Field IT -- Field IT participation is critical. We have more than 100 IT personnel in the field -- our eyes and ears and boots on the ground. They’re also our liaison with the business -- our customer. The good ones see the big picture. They understand the value of the project and help point out potential hurdles in advance. The great ones read the material l provide and work proactively.

Network Engineer -- A great network engineer is critical to a successful VoIP deployment. Just like a concrete foundation is essential when building a house, a solid network is critical to supporting VoIP. Our network architect sets the standards, then our network engineers assembled a process we could repeat for each site. That said, not every site was a simple “wash, rinse, and repeat.” The network engineer and I had to adapt to and overcome various challenging environments several times.

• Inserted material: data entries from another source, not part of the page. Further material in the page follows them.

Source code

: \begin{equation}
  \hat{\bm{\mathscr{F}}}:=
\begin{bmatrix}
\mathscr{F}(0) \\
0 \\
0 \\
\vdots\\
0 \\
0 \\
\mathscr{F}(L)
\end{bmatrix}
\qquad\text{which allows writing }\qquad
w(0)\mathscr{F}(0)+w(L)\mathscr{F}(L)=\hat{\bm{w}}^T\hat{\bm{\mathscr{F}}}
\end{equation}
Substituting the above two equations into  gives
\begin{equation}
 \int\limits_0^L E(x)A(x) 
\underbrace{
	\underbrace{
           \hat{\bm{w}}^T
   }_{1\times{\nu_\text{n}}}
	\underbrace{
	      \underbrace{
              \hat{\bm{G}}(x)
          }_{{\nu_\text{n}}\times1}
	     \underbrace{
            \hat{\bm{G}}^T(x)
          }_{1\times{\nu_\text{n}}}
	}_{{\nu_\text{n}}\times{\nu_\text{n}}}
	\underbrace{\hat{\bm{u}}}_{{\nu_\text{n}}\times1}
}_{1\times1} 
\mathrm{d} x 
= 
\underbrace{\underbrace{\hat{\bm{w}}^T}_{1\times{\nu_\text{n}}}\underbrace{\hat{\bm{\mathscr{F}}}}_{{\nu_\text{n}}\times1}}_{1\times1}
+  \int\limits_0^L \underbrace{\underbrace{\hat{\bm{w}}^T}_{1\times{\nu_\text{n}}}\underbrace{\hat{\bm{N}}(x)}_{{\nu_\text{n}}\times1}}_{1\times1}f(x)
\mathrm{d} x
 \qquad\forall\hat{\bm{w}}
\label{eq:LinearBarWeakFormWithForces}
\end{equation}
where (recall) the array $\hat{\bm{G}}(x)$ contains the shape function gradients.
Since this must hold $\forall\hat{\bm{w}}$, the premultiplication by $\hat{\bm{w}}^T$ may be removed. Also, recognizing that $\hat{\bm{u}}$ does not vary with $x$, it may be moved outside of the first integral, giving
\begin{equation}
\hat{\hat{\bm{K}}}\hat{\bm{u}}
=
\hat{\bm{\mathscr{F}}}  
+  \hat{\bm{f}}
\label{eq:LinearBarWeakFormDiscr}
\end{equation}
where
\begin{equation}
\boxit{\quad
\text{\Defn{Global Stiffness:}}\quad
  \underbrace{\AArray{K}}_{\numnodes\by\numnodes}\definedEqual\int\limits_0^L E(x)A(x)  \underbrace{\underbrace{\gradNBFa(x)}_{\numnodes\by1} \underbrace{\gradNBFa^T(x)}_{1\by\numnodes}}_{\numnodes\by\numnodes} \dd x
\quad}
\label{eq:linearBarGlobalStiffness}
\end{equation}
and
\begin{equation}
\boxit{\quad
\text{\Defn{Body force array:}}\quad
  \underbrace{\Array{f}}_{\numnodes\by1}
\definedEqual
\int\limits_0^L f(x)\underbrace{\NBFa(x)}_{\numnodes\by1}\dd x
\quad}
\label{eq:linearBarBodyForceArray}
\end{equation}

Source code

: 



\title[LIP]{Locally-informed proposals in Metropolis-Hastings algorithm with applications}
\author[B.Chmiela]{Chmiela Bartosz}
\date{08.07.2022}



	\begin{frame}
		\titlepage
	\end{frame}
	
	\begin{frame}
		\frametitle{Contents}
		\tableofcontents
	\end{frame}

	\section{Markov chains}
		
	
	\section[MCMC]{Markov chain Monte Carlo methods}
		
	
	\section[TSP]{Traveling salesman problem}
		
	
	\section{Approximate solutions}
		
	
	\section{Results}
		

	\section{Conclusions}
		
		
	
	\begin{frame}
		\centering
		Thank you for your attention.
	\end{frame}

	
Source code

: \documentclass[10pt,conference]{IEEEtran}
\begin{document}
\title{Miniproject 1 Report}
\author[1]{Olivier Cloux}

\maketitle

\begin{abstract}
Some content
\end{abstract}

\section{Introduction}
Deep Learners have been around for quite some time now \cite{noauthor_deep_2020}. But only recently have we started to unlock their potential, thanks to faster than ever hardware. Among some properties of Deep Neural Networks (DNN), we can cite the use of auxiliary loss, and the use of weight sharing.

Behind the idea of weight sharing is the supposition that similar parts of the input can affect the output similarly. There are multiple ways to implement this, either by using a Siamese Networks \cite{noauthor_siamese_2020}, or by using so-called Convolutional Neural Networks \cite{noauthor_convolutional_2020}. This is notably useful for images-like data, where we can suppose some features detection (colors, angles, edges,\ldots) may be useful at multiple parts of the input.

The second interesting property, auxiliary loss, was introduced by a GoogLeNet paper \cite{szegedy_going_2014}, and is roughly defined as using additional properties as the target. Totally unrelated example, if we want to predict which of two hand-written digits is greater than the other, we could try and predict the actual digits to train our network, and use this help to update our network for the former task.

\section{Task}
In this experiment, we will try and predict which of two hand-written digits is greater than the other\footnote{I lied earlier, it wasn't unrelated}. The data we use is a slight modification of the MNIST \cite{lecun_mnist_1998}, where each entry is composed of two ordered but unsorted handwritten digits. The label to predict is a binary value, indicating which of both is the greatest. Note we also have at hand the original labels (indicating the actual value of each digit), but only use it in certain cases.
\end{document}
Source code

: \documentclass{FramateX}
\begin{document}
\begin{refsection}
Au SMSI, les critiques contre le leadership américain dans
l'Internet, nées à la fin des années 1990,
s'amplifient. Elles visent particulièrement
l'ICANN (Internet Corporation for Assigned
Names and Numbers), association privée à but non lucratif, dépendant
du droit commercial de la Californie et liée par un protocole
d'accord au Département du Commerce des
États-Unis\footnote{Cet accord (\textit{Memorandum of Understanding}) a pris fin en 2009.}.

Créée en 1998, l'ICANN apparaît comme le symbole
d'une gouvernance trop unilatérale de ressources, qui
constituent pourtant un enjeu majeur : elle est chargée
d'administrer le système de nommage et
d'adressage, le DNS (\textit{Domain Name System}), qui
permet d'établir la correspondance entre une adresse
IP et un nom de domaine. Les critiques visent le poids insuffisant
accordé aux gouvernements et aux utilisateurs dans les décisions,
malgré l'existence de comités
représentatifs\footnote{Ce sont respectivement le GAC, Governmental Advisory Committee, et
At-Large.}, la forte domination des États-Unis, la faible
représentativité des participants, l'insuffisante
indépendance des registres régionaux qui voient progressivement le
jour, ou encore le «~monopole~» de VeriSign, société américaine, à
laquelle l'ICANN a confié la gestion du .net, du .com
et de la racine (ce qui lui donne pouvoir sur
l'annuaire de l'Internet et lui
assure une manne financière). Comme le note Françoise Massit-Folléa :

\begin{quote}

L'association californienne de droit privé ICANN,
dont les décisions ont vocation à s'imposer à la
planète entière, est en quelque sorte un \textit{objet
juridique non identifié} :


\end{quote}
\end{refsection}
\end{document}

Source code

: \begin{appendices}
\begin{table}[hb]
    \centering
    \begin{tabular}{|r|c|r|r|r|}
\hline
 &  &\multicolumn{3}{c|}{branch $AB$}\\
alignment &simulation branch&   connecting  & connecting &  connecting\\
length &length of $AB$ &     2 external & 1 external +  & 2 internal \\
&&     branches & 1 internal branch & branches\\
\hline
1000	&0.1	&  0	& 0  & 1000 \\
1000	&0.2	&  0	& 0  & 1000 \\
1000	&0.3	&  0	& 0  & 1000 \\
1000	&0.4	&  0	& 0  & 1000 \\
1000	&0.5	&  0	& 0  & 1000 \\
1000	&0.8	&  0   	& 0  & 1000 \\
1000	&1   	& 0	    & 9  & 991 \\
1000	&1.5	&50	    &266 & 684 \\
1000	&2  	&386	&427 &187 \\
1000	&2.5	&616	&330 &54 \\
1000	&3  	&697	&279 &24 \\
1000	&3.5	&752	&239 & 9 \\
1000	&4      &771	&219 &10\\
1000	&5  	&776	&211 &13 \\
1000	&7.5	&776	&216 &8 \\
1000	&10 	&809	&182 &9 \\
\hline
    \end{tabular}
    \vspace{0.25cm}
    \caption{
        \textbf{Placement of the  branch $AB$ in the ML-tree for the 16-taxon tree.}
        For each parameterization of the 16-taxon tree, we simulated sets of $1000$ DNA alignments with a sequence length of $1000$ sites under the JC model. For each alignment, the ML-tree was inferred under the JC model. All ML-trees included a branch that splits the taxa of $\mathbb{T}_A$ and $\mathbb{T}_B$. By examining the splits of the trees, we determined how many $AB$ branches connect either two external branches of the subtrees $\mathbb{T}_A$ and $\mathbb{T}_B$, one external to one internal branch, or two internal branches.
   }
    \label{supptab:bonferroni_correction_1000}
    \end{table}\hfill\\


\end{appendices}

Voice Vendor Project Manager -- We were able to negotiate a project manager into the deal with our cloud-based provider. Already having had experience rolling out cloud-based solutions with a few different providers, I can say that having a seasoned project manager on the vendor side was definitely helpful. As my telco point of contact, she was able to head off potential issues before they evolved into problems. She was my second set of eyes to ensure thoroughness of my cut sheets. She was the liaison with the local number portability group, the engineers, the designers, and so on. She was invaluable!

The Business -- Getting a business representative from each facility to participate in the project was a challenge. Some held the notion that these VoIP migrations were strictly IT projects and they shouldn’t be bothered with the details. This is where many IT folks need to come out of their shells, and shine. It’s time to exercise those communication skills; bridge the gap between the business and IT; and make a compelling argument that input from the business is crucial to ensure that we shape their new communications system to help them drive efficiencies. Once I made my pitch, some quickly jumped on board and helped out. They were excited to come into the 21st century with their communications system and equally happy that I was going to pay for it. Others required more guidance, and sometimes I needed to hold their hands through the process and drag them along kicking and screaming. And if stakeholders didn’t come around quickly enough, I let them know that I’d take their locations off the migration list and move on -- and I had a formal process for how this went down, as discussed below.

Voice Vendor Technicians -- Per terms of our contract, vendor-provided techs were responsible for unboxing, testing, and installing the phones. This was an extremely valuable contract term, especially in remote locations that lacked field IT personnel.

Me -- I’m a blend of a telecom director, architect, and project manager all wrapped into one.